When we’re ready to release this, it will initially come as an “experimental” version. Once things stabilize a bit, the tech will be merged into our regular versions.

Does this cost anything?

Nope! NVidia provides this library for free. Redshift will most likely embed it in its installer.

Does it need a special GPU, like Volta?

We have run the denoiser here on older GPUs like Maxwell and Pascal (i.e. GTX970, GTX1070, TitanX, etc). Please note that the denoiser requires quite a bit of VRAM (especially with higher resolutions) so we recommend running it on 8GB GPUs or higher.

How well does it work?

Pretty well! :slight_smile: It has not been trained with Redshift data yet (NVidia trained it with 15,000 iRay images!) so there do exist cases where it incorrectly thinks the noise is scene detail and doesn’t smooth it out. Also there are other cases where, if the geometry is too complicated (like hair), it doesn’t know what to do because it hasn’t been trained with such data yet.

As you can probably guess, the solution to the above issues is that we’ll need to train it with Redshift data! We will very likely need the help of the community for this. There will be a separate post about it.

Even with this limitation, the denoiser works really well for preview purposes! It’s really nice to be able to see noise from GI, area lights or depth of field disappear within a matter of seconds!

How complete is the Redshift integration currently?

We’re currently working on giving the denoiser more data than just the (noisy) beauty image, like we’ve been doing so far. Achieving this means adding AOV support to progressive rendering which some RS users have been asking for independently of the denoiser!
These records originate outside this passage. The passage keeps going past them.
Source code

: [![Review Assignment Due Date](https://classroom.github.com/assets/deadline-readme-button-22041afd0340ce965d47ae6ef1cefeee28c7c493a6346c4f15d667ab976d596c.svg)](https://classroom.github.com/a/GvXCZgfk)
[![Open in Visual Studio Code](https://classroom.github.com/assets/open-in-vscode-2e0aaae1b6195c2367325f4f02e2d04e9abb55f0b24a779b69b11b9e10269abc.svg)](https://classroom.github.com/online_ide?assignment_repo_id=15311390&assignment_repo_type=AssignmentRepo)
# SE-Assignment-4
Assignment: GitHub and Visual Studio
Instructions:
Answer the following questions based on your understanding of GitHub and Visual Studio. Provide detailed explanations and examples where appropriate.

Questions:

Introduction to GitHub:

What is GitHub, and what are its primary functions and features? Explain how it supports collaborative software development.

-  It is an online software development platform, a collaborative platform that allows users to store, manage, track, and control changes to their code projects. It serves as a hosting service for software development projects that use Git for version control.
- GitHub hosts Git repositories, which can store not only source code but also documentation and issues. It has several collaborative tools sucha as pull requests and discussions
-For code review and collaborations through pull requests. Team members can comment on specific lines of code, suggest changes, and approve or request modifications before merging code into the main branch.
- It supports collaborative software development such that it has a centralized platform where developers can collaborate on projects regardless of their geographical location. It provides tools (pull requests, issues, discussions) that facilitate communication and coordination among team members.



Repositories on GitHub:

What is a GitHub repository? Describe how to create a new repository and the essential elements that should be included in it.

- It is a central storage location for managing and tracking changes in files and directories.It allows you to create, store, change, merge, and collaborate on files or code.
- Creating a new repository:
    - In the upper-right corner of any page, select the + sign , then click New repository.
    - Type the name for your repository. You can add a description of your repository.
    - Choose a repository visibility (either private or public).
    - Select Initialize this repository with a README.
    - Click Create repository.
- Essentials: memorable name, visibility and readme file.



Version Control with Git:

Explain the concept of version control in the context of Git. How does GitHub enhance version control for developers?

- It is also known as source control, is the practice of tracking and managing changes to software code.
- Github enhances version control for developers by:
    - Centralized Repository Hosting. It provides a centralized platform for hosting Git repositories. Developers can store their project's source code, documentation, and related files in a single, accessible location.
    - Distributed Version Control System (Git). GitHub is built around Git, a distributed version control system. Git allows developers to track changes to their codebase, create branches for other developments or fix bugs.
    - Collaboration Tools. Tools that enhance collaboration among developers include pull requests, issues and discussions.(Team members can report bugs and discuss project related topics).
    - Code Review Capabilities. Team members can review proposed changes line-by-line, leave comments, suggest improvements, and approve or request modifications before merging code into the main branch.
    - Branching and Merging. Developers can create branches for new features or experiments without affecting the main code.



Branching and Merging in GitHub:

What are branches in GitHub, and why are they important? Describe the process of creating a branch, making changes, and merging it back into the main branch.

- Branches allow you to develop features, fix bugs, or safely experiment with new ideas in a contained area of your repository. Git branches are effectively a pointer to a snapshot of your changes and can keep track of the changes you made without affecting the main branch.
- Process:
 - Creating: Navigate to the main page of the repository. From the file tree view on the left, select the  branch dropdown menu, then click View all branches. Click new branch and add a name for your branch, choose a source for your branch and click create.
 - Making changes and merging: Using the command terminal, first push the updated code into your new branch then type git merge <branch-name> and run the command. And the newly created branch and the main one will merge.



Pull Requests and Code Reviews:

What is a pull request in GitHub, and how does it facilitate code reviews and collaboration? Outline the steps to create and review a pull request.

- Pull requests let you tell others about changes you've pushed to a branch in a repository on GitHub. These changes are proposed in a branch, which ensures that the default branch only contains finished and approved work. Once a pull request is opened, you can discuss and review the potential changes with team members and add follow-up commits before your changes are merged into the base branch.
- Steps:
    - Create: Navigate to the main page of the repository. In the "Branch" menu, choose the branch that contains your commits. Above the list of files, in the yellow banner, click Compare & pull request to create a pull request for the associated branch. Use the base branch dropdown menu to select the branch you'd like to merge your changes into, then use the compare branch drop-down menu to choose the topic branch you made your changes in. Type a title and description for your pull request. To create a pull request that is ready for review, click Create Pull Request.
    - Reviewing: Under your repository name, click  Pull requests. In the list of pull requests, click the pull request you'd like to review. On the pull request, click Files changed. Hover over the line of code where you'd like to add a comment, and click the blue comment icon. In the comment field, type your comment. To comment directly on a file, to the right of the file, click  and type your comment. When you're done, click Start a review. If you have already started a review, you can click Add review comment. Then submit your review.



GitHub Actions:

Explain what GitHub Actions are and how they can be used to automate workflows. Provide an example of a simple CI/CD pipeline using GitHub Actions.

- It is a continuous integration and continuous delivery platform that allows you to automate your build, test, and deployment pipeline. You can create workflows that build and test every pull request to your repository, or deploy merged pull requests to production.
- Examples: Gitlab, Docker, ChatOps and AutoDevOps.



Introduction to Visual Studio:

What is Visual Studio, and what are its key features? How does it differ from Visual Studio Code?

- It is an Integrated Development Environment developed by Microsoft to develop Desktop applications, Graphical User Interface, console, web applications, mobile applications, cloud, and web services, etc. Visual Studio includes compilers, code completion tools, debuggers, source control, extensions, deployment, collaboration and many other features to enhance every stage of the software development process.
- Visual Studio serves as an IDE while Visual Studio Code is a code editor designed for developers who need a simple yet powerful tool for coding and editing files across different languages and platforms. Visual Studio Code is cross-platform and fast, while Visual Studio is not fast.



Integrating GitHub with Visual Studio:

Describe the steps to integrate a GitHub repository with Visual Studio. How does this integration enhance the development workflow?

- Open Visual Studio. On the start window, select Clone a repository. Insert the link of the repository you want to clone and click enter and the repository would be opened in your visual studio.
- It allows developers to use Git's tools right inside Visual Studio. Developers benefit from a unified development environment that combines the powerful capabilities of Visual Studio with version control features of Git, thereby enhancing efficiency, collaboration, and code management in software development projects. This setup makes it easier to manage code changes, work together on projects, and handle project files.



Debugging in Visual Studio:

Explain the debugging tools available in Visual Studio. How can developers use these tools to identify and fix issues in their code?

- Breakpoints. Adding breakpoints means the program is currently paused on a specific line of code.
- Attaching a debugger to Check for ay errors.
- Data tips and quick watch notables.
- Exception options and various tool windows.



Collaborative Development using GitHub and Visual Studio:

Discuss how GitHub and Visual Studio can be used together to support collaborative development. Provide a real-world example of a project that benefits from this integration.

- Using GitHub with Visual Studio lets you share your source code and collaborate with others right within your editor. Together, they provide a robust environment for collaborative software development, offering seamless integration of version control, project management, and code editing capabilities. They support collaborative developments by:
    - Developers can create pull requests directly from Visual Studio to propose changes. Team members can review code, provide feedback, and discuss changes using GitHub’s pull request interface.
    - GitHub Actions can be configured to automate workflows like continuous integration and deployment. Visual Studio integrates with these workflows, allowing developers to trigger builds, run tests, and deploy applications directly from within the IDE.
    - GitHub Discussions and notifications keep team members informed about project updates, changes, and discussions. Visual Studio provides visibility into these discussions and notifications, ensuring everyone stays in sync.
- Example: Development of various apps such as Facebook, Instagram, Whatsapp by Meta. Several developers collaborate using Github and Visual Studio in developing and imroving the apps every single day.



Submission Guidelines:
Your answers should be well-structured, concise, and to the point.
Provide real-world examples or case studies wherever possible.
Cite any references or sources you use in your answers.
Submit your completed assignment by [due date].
This is fairly close to being done so, hopefully, once we feed the NVidia denoiser with the albedo and normal AOVs, it should be able to do an even better job than today with preserving texture or normal detail.

Will it work only for progressive or for bucket rendering too?

Both! While we’ve been showing it running in progressive, we’ll also allow it for bucket rendering as well!

Will this speed all my renders 5-10 times?

Well… yes and no! :slight_smile: If you care about draft/preview renders that don’t look completely noisy and crap: yes it will! But remember that all these “deep learning” AI systems need to be trained! Unless the denoiser is trained with many examples of every single possible rendering scenario, there will always be the possibility for it not knowing what to do! For example, it might make the image a bit too blurry (introducing a weird soft “Monet” spiral effect) or it might incorrectly think that the noise is actual scene detail and it shouldn’t touch it.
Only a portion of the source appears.